The answer must consist of each line below that contains the string "system".
┏━━
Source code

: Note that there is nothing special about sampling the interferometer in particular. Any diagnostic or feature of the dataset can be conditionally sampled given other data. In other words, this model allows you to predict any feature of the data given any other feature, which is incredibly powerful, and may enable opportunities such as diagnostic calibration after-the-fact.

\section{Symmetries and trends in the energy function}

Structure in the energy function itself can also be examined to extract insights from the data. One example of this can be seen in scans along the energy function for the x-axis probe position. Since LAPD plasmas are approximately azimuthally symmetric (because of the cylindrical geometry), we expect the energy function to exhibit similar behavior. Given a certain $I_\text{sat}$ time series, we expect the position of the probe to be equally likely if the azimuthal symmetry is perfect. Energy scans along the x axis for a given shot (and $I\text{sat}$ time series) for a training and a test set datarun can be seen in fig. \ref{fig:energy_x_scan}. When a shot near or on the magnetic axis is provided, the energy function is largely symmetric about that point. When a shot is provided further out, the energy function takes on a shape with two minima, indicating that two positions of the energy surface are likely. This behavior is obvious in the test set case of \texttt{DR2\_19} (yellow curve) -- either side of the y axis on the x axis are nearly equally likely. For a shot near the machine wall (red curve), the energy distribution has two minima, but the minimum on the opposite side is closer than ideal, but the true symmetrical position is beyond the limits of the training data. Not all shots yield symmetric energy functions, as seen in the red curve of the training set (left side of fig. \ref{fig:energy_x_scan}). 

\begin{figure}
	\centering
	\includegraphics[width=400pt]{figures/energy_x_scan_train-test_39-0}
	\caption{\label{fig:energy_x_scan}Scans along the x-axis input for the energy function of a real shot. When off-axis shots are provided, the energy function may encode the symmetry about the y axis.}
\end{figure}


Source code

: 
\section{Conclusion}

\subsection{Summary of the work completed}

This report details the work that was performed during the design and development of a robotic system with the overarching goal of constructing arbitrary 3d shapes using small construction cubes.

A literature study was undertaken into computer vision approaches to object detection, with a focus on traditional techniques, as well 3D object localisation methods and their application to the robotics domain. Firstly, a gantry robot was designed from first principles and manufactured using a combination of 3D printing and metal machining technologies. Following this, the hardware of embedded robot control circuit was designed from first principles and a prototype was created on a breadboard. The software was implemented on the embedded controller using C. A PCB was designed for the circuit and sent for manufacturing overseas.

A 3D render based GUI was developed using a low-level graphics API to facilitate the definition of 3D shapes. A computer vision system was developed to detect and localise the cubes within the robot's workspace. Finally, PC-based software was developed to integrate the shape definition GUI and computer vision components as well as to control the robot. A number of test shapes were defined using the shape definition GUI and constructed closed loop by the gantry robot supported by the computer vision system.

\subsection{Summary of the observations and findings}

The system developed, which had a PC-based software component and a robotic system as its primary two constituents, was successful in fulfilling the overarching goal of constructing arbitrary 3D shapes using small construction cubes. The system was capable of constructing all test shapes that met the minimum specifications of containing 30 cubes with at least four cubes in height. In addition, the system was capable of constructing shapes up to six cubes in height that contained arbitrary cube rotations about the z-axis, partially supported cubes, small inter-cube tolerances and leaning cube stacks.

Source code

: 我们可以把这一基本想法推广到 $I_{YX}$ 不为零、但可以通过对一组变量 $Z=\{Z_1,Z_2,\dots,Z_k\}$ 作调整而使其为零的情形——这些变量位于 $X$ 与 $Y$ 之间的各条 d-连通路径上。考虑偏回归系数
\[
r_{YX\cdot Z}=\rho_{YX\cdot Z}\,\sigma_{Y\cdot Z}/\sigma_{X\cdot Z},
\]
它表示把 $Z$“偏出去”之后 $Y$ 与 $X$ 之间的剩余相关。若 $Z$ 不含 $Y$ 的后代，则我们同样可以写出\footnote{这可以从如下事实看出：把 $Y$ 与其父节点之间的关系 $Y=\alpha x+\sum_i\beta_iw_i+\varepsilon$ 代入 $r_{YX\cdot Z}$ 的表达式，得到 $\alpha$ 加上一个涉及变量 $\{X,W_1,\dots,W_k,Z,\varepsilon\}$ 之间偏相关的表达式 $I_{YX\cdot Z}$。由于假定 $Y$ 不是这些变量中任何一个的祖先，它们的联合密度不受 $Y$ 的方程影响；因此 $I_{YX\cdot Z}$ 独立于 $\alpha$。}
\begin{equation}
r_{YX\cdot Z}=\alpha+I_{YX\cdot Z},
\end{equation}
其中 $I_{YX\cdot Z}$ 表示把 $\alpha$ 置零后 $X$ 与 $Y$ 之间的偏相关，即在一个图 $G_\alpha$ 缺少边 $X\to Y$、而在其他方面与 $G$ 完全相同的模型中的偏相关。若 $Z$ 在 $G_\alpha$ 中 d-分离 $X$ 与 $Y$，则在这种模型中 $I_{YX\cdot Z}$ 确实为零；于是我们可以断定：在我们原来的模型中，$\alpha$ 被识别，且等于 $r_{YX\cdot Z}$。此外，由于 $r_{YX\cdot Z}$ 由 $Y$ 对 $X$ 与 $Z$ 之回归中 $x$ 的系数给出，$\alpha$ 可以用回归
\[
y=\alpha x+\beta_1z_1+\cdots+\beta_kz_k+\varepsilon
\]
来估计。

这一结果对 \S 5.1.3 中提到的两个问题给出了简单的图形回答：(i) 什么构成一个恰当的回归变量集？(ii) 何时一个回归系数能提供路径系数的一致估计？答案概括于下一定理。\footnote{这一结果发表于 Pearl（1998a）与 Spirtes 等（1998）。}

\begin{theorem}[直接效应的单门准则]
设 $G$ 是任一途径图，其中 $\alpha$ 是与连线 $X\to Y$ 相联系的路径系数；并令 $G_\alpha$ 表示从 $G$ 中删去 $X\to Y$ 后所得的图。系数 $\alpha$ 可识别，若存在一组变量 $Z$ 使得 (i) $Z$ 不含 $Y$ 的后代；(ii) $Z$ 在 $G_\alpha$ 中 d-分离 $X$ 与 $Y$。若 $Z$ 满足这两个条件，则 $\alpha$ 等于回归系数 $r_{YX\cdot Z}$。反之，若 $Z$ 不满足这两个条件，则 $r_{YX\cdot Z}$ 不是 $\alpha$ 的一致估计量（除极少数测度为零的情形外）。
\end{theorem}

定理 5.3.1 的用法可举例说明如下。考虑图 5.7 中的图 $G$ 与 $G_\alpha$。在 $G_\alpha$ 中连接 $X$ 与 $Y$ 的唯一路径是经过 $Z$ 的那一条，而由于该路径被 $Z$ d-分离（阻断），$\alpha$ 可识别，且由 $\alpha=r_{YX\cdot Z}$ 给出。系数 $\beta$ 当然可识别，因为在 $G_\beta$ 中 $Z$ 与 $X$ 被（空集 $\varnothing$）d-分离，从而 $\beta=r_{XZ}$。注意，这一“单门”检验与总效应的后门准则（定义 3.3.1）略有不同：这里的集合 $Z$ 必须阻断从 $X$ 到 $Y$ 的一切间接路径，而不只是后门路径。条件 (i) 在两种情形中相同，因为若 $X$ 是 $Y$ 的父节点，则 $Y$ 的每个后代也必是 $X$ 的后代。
┗━━
## COMPLETED EXERCISE
This report details the work that was performed during the design and development of a robotic system with the overarching goal of constructing arbitrary 3d shapes using small construction cubes.
A 3D render based GUI was developed using a low-level graphics API to facilitate the definition of 3D shapes. A computer vision system was developed to detect and localise the cubes within the robot's workspace. Finally, PC-based software was developed to integrate the shape definition GUI and computer vision components as well as to control the robot. A number of test shapes were defined using the shape definition GUI and constructed closed loop by the gantry robot supported by the computer vision system.
The system developed, which had a PC-based software component and a robotic system as its primary two constituents, was successful in fulfilling the overarching goal of constructing arbitrary 3D shapes using small construction cubes. The system was capable of constructing all test shapes that met the minimum specifications of containing 30 cubes with at least four cubes in height. In addition, the system was capable of constructing shapes up to six cubes in height that contained arbitrary cube rotations about the z-axis, partially supported cubes, small inter-cube tolerances and leaning cube stacks.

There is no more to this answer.